Alibaba Group Holding Ltd. (NYSE:BABA) is seeing multiple emerging growth drivers, which make Alibaba stock a strong buy for growth investors.
Shareholders of Jack Ma led Alibaba Group Holding Ltd. (NYSE:BABA), the Chinese cloud-to-e-commerce giant, have been a rather happy lot this year. While the rally in Alibaba stock may have come to a screeching halt recently, the stock is still up by over 93% year-to-date, which is an impressive feat. For comparison, the Nasdaq Composite (INDEX:COMPX) is up by under 20%, which means that the Hangzhou based behemoth has outperformed the market benchmark by a factor of 4. Given the mindboggling returns, is it time to book profits in Alibaba stock and take some money off the table? Well, the way we see it, the recent pullback in Alibaba stock price may have provided yet another opportunity for long-term investors to buy shares at lower prices. Especially when you consider the recent positives, which could be emerging growth drivers for Alibaba Group Holding Ltd.
Alibaba Continues Its International Expansion
It is no secret that, whether it be e-commerce or cloud, Alibaba aims to extend its leadership in the Chinese markets to international markets as well. In what has been widely reported by various news sources over the past, the company has been striving to increase international sales by projecting Alibaba as a channel for international businesses to sell their products to the large customer base in China. While that's the e-commerce side of things, Aliyun, Alibaba's cloud services unit isn't far behind.

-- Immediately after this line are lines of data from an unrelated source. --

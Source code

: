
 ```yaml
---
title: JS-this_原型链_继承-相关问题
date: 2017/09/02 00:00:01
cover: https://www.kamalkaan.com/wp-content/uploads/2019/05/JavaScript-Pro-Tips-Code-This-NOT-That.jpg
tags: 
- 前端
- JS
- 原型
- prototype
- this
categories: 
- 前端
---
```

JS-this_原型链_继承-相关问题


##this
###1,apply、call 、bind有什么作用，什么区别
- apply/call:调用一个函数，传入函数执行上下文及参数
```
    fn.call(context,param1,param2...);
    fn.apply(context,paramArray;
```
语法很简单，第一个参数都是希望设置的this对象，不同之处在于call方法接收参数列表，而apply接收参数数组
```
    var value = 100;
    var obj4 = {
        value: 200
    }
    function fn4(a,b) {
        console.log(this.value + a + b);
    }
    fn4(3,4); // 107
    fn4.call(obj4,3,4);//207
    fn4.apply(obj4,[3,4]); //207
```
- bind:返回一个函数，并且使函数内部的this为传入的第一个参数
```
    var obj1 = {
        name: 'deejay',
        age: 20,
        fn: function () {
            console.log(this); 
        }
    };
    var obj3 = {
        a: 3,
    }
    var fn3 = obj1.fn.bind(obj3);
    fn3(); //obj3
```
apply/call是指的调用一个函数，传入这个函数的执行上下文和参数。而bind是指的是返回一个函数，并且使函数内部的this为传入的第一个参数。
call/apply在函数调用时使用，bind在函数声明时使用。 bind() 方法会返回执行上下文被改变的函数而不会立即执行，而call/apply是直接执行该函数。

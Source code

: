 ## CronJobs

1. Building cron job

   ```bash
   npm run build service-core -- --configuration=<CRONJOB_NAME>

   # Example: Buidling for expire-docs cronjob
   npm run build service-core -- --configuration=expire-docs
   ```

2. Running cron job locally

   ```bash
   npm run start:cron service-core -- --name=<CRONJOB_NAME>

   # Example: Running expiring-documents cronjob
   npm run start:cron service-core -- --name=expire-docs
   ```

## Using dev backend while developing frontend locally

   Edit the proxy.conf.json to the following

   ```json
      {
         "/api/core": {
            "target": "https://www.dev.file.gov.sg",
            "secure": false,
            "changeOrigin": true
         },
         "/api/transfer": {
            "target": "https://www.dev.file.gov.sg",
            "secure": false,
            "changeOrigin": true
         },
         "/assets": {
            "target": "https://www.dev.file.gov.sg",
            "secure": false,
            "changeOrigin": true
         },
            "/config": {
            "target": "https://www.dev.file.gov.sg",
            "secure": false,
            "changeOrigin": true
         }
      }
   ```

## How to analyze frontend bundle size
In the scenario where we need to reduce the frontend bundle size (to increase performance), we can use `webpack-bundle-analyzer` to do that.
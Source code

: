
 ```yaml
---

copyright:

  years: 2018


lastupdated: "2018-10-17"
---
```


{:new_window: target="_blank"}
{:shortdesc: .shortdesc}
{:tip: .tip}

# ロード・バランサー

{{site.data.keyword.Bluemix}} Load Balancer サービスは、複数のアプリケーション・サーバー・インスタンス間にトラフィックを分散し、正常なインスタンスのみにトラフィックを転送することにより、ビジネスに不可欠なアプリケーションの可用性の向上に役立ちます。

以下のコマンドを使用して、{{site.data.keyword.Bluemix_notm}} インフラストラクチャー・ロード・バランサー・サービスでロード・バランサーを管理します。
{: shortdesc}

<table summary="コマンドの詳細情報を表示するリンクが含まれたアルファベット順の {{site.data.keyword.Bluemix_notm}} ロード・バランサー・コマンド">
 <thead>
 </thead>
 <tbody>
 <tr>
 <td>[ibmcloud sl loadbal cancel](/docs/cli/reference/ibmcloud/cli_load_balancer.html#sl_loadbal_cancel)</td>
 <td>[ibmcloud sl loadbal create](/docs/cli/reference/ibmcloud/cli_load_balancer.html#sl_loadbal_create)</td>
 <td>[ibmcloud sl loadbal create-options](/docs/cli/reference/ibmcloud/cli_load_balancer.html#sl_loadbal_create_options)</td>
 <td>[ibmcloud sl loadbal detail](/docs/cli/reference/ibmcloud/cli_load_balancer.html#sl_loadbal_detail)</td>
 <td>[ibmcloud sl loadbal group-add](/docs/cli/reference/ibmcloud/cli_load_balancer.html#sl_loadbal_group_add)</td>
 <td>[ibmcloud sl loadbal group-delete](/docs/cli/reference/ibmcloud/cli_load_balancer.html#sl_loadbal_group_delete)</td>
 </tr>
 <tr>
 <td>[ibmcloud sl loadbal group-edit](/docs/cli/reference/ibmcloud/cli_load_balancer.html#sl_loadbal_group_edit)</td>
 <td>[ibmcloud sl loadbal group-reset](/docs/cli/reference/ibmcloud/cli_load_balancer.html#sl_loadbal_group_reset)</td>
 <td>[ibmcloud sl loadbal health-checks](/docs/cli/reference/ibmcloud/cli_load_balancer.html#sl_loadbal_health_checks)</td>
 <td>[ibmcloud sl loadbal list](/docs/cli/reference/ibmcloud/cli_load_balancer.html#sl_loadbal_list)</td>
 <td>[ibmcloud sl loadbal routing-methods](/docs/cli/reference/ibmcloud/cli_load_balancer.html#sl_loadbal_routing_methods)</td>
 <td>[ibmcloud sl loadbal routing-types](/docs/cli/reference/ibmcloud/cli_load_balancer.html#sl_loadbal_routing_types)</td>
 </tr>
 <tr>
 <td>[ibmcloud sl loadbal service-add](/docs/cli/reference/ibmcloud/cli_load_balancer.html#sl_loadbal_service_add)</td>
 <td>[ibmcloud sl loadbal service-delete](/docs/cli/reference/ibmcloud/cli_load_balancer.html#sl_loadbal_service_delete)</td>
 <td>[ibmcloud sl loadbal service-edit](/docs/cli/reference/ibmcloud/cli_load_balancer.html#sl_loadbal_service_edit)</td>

Aliyun led its global cloud peers with topline growth of 126.5% in FY 2016, bringing in revenue of $675 million for the year, which put it third on the list of global cloud players by revenue size.
However, Alibaba, the growth machine, isn't resting on its laurels and is aggressively pushing into international markets, to complement its market leadership in China. After establishing multiple data centers in Silicon Valley in the US, and the first one in Europe (Frankfurt) last year, Alibaba is on the lookout for another location to add its second data center in Europe.
Alibaba Stock Will Get A Boost From Exponential Cloud Growth
With Alibaba's cloud unit surpassing the milestone of 1M customers recently, JP Morgan Chase (NYSE:JPM) analysts Alex Yao and Gokul Hariharan believe that cloud could contribute 15% of Alibaba's overall revenue in 2021. To put things in perspective, Alibaba revenues are expected to top $47.3 billion in 2019, growing 47% and 33% in 2018 and 2019, respectively. At an average annual growth rate of only 20%, Alibaba revenue could hit $68.1 billion in 2021. If the JP Morgan analysts have called it right, 15% of this could equate to annual revenue of $10.2 billion, a 15 fold increase over the FY 2016 number. In percentage terms, this growth equates to an average annual growth rate of 72% through from FY 2016 through FY 2021.
Alibaba Turns To Another Multi-billion Dollar Opportunity
Cloud and e-commerce are only two of the many markets that Alibaba is focused on. If recent news is anything to go by, the company is focused on yet another opportunity, which could be worth billions of dollars, at least. We are referring to the rapidly growing online gaming market in China. According to research from IIMedia Research Group (reported by chinamoneynetwork.com), China’s online gaming industry was worth RMB 78.32 billion (US$11.8 billion) in 2016, with an aggregate active user base of 523 million. Total revenue in the industry is expected to grow another 88.7% to RMB 108.76 billion (US$16.39 billion) in 2017. Given that Alibaba is currently absent from this rapidly growing multi-billion dollar market, even a sliver of this market could add significant incremental revenues to Alibaba's top line.
Other Growth Drivers For Alibaba Stock
Cloud, international expansion and gaming are only a few of the many growth areas Alibaba is currently targeting. As we have covered in our recent Alibaba coverage, the company has turned its attention to the offline retail market in China, which accounts for over 85% of total retail sales in China. In quantitative terms, the offline retail market could be a $4.25 trillion opportunity for Alibaba. Alibaba stock is also a play on the logistics market in China, following its recent decision to acquire a majority stake in Cainiao, its delivery affiliate. As we had written earlier, the company plans to invest up to $15 billion in its logistics network over the next 5 years, with an aim to reduce global shipping times to 72 hours and domestic shipping times to 24 hours. All in all, Alibaba is a solid growth story.
To sum up, Alibaba stock is still a strong growth play today, backed by steep growth in its e-commerce and cloud segments. However, the company is planting the seeds for future growth, which leaves the company with multiple growth levers to fuel growth over the longer term. Hence, Alibaba stock remains a formidable long-term play which will continue to attract growth investors in droves.